In the other part of the show Nehmad continues her focus on the effects of gun violence in the USA. As in previous work, Nehmad looks for ways to involve the viewer on a deeper level than one might be involved or affected by news reports or statistics. Therefore, she redesigns the American flag around the theme of gun violence. 50 circular targets represent each state and each target is punctured or stressed depending on the number of mass shootings in that state. The stripes of the flag either represent the prevalence of murder through firearms or, on alternating stripes, suicide by firearms. One can clearly see that the number of handgun-assisted suicides is quite large and a neglected aspect of the Second Amendment debate. To use the American flag in this manner is also to imply, perhaps, that the current flag does not adequately represent the over-riding values of the country that elected Donald Trump as president. We do not seem to value the concept of being able to handle our rage. The election of Trump and gun violence almost seem to go hand in hand. Trump is a popular culture celebrity and our popular culture revolves around the objectification of others and the resolution of problems through force. Guns exist to help facilitate or give license to our rage – against others and ourselves. An amendment allowing the purchasing of guns in a country’s Constitution is almost an admission that this is not a society built around humane personal development that can resolve conflict.

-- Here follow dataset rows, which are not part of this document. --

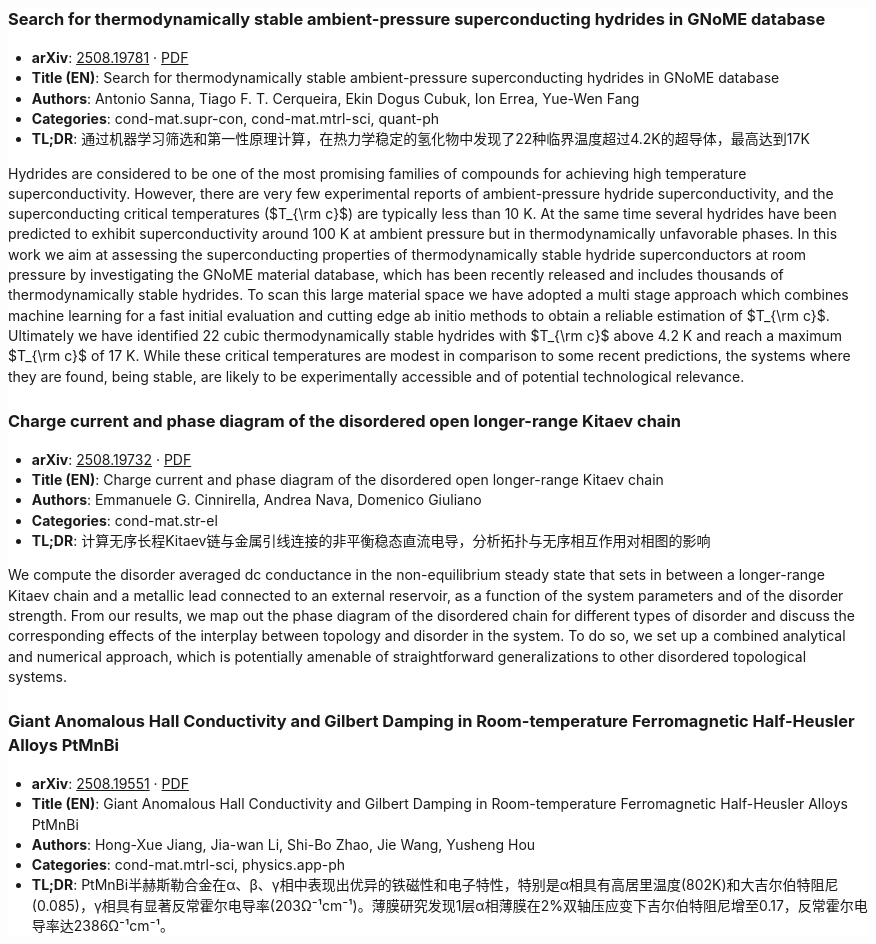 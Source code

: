 ### Search for thermodynamically stable ambient-pressure superconducting hydrides in GNoME database
- **arXiv**: [2508.19781](https://arxiv.org/abs/2508.19781)  ·  [PDF](https://arxiv.org/pdf/2508.19781.pdf)
- **Title (EN)**: Search for thermodynamically stable ambient-pressure superconducting hydrides in GNoME database
- **Authors**: Antonio Sanna, Tiago F. T. Cerqueira, Ekin Dogus Cubuk, Ion Errea, Yue-Wen Fang
- **Categories**: cond-mat.supr-con, cond-mat.mtrl-sci, quant-ph
- **TL;DR**: 通过机器学习筛选和第一性原理计算，在热力学稳定的氢化物中发现了22种临界温度超过4.2K的超导体，最高达到17K

Hydrides are considered to be one of the most promising families of compounds
for achieving high temperature superconductivity. However, there are very few
experimental reports of ambient-pressure hydride superconductivity, and the
superconducting critical temperatures ($T_{\rm c}$) are typically less than 10
K. At the same time several hydrides have been predicted to exhibit
superconductivity around 100 K at ambient pressure but in thermodynamically
unfavorable phases. In this work we aim at assessing the superconducting
properties of thermodynamically stable hydride superconductors at room pressure
by investigating the GNoME material database, which has been recently released
and includes thousands of thermodynamically stable hydrides. To scan this large
material space we have adopted a multi stage approach which combines machine
learning for a fast initial evaluation and cutting edge ab initio methods to
obtain a reliable estimation of $T_{\rm c}$. Ultimately we have identified 22
cubic thermodynamically stable hydrides with $T_{\rm c}$ above 4.2 K and reach
a maximum $T_{\rm c}$ of 17 K. While these critical temperatures are modest in
comparison to some recent predictions, the systems where they are found, being
stable, are likely to be experimentally accessible and of potential
technological relevance.

### Charge current and phase diagram of the disordered open longer-range Kitaev chain
- **arXiv**: [2508.19732](https://arxiv.org/abs/2508.19732)  ·  [PDF](https://arxiv.org/pdf/2508.19732.pdf)
- **Title (EN)**: Charge current and phase diagram of the disordered open longer-range Kitaev chain
- **Authors**: Emmanuele G. Cinnirella, Andrea Nava, Domenico Giuliano
- **Categories**: cond-mat.str-el
- **TL;DR**: 计算无序长程Kitaev链与金属引线连接的非平衡稳态直流电导，分析拓扑与无序相互作用对相图的影响

We compute the disorder averaged dc conductance in the non-equilibrium steady
state that sets in between a longer-range Kitaev chain and a metallic lead
connected to an external reservoir, as a function of the system parameters and
of the disorder strength. From our results, we map out the phase diagram of the
disordered chain for different types of disorder and discuss the corresponding
effects of the interplay between topology and disorder in the system. To do so,
we set up a combined analytical and numerical approach, which is potentially
amenable of straightforward generalizations to other disordered topological
systems.

### Giant Anomalous Hall Conductivity and Gilbert Damping in Room-temperature Ferromagnetic Half-Heusler Alloys PtMnBi
- **arXiv**: [2508.19551](https://arxiv.org/abs/2508.19551)  ·  [PDF](https://arxiv.org/pdf/2508.19551.pdf)
- **Title (EN)**: Giant Anomalous Hall Conductivity and Gilbert Damping in Room-temperature Ferromagnetic Half-Heusler Alloys PtMnBi
- **Authors**: Hong-Xue Jiang, Jia-wan Li, Shi-Bo Zhao, Jie Wang, Yusheng Hou
- **Categories**: cond-mat.mtrl-sci, physics.app-ph
- **TL;DR**: PtMnBi半赫斯勒合金在α、β、γ相中表现出优异的铁磁性和电子特性，特别是α相具有高居里温度(802K)和大吉尔伯特阻尼(0.085)，γ相具有显著反常霍尔电导率(203Ω⁻¹cm⁻¹)。薄膜研究发现1层α相薄膜在2%双轴压应变下吉尔伯特阻尼增至0.17，反常霍尔电导率达2386Ω⁻¹cm⁻¹。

Nehmad has also done some needlepoint pieces of QR codes. If you download an app to read the codes through your smartphone, statistics reflecting gun violence against children for the 12 months following the Sandy Hook massacre pop up. Nehmad explained to me that she wanted this to be a type of mother’s approach and protest toward the fact that after the shooting massacre of over 20 kindergarten students by a mentally disturbed young man, basically no meaningful response was taken in the USA. BY using the QR codes, she seems to mock the consumerist nature of a culture that allows us to readily buy weapons to kill children and implies that it is more profitable when folks attack each other than when they try to understand and live peacefully with each other. The industry of the gun manufacturer is more important in the USA than the safety of developing children.